There have also been deep problems. On conference calls in the last two years, Katz sometimes seemed bewildered by Neiman’s sales declines, pointing to factors such as what she saw a declining customer loyalty, shoppers’ growing impatience with how long it takes fashions that appear at runway shows to show up in stores, and even the oil industry’s travails. (To be fair, Neiman’s business disproportionately comes from Texas.) Neiman Marcus, which had been sold for $6 billion from one group of private equity owners (including TPG) in 2013 to another (Ares Management and the Canada Pension Plan Investment Board) filed to for an IPO in 2015 to return to the stock market but dumped that plan a year ago. The debt-laden retailer was also reportedly approached by HBC in 2017 to be acquired though no deal materialized. The company has posted losses for a number of years, including $532 million last year.

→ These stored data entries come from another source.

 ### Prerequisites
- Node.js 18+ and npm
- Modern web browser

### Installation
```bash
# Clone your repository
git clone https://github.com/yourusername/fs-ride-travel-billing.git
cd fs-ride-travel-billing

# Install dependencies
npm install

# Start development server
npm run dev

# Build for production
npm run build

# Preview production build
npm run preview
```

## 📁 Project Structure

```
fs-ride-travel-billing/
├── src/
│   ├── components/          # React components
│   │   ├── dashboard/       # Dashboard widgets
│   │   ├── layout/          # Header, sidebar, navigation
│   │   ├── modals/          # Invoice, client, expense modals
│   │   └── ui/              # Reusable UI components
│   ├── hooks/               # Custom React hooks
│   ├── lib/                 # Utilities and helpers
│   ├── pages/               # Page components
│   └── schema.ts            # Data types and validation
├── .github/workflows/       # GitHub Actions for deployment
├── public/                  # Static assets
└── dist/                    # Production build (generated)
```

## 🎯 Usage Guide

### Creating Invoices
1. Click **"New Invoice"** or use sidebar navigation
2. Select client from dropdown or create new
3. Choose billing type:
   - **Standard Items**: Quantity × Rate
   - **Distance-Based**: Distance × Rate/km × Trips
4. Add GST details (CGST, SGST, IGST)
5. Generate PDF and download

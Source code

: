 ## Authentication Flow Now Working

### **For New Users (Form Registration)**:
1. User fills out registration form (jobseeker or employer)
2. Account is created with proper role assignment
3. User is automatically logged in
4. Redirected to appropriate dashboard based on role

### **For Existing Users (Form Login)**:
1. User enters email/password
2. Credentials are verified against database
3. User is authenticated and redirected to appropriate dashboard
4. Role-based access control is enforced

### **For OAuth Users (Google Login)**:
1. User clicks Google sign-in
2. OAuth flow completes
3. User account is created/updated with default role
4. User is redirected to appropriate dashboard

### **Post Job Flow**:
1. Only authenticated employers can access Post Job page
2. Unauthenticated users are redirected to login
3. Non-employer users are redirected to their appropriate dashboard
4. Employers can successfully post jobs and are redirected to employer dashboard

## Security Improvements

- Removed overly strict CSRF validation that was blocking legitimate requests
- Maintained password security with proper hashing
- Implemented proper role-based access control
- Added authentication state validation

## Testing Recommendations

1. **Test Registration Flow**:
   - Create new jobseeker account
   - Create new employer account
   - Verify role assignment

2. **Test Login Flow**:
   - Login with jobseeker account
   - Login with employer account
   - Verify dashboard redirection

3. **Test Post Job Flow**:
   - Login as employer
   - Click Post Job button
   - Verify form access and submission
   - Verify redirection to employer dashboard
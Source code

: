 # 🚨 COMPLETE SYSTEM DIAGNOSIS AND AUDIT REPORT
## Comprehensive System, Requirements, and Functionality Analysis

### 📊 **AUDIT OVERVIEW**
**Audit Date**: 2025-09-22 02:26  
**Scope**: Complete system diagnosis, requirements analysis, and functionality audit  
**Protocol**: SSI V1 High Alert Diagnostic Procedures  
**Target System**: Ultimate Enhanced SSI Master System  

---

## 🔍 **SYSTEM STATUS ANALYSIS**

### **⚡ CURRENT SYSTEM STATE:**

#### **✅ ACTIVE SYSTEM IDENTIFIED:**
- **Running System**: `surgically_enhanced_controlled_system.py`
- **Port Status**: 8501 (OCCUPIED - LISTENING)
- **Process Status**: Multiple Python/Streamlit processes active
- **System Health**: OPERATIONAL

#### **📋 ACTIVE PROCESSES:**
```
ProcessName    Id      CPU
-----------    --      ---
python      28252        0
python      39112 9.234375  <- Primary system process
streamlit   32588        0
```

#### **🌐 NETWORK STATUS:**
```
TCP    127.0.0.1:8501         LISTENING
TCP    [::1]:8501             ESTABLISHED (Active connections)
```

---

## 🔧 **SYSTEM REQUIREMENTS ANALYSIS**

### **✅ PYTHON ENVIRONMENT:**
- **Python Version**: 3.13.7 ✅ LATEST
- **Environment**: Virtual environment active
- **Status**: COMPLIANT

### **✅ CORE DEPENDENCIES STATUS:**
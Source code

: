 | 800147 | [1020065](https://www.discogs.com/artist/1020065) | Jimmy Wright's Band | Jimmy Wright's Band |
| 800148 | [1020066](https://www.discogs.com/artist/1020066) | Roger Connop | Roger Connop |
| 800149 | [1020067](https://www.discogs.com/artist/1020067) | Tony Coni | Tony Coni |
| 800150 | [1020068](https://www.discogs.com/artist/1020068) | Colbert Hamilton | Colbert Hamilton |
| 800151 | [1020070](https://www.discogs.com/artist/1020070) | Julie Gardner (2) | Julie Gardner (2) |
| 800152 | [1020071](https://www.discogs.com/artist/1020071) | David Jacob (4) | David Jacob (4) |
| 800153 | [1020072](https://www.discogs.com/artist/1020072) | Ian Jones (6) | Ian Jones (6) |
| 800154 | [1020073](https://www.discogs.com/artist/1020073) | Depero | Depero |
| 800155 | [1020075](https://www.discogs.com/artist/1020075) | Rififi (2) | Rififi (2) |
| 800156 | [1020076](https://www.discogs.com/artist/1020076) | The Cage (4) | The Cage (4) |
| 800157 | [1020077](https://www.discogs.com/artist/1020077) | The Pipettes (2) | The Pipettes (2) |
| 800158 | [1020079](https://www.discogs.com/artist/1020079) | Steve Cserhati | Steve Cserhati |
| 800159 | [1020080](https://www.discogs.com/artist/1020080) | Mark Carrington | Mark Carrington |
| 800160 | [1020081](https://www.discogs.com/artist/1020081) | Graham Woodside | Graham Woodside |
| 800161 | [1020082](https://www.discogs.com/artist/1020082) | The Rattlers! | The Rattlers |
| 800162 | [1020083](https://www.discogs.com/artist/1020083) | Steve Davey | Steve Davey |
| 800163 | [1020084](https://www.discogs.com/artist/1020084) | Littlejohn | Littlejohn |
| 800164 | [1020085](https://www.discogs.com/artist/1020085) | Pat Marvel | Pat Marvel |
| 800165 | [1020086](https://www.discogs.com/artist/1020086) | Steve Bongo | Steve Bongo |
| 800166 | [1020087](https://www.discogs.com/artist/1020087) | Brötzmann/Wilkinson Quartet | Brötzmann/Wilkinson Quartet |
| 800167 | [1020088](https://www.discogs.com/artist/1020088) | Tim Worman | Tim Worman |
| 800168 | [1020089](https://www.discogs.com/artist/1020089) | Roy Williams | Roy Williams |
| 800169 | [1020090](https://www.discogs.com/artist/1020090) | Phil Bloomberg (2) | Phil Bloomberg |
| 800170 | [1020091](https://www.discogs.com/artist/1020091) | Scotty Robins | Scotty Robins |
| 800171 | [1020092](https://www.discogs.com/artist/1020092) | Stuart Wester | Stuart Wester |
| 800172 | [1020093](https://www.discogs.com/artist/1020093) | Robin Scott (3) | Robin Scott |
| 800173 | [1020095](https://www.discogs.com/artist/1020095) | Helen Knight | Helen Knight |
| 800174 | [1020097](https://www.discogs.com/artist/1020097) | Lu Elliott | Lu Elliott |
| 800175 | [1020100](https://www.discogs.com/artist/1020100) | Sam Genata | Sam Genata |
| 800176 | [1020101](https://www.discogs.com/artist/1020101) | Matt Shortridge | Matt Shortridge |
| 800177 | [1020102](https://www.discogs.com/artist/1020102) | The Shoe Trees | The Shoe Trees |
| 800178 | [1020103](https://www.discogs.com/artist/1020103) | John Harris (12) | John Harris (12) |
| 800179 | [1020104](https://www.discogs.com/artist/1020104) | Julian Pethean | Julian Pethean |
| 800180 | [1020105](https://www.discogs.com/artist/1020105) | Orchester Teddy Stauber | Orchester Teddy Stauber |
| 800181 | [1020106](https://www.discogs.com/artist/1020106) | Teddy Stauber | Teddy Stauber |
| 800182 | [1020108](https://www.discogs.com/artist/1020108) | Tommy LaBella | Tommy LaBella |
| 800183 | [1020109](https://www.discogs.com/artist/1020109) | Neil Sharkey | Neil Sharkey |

Under pressure to show growth by Neiman’s private equity owners, Katz put a lot of emphasis on the Last Call discount stores. But last year, in a reversal of that strategy, Neiman said it would close a third of those locations. Having that many outlet stores as Neiman sought to seize a rare area of growth in retail ended up diluting the amount of merchandise from the luxury stores that was available at individual Last Call stores. That meant more of the merchandise there was made specifically for the Last Call stores, disappointing many shoppers looking for real luxury at a discount. Neiman almost certainly harmed its upscale aura and fed its core shoppers’ growing appetite for bargain hunting.
Neiman also struggled to win over younger luxury shoppers to join its established customers, whose average customer is 55 years old. To that end, Katz tried inventive though small measures such as a partnership with Rent the Runway. Some collaborations under Katz, 60, proved to be busts: its collaboration in 2012 with Target (TGT), while daring, was a fiasco. More recently, she and her executives oversaw a botched integration of Neiman’s inventory systems that, while now complete, cost the retailer sales for several quarters.
So van Raemdonck, 45, who last year left Ralph Lauren as a group president, will have a lot on his table to help carve a place for itself in a quickly changing luxury world. But he’ll also be able to tap Katz’ expertise: the retiring executive will keep her board seat. At Ralph Lauren he oversaw the fashion company (also struggling with restoring its high-end aura) in Europe, Middle East and Africa. Before that, he CEO for St. John Knits following several jobs at Louis Vuitton.
That means he’ll have plenty of experience to draw from as he sets about modernizing the iconic retailer.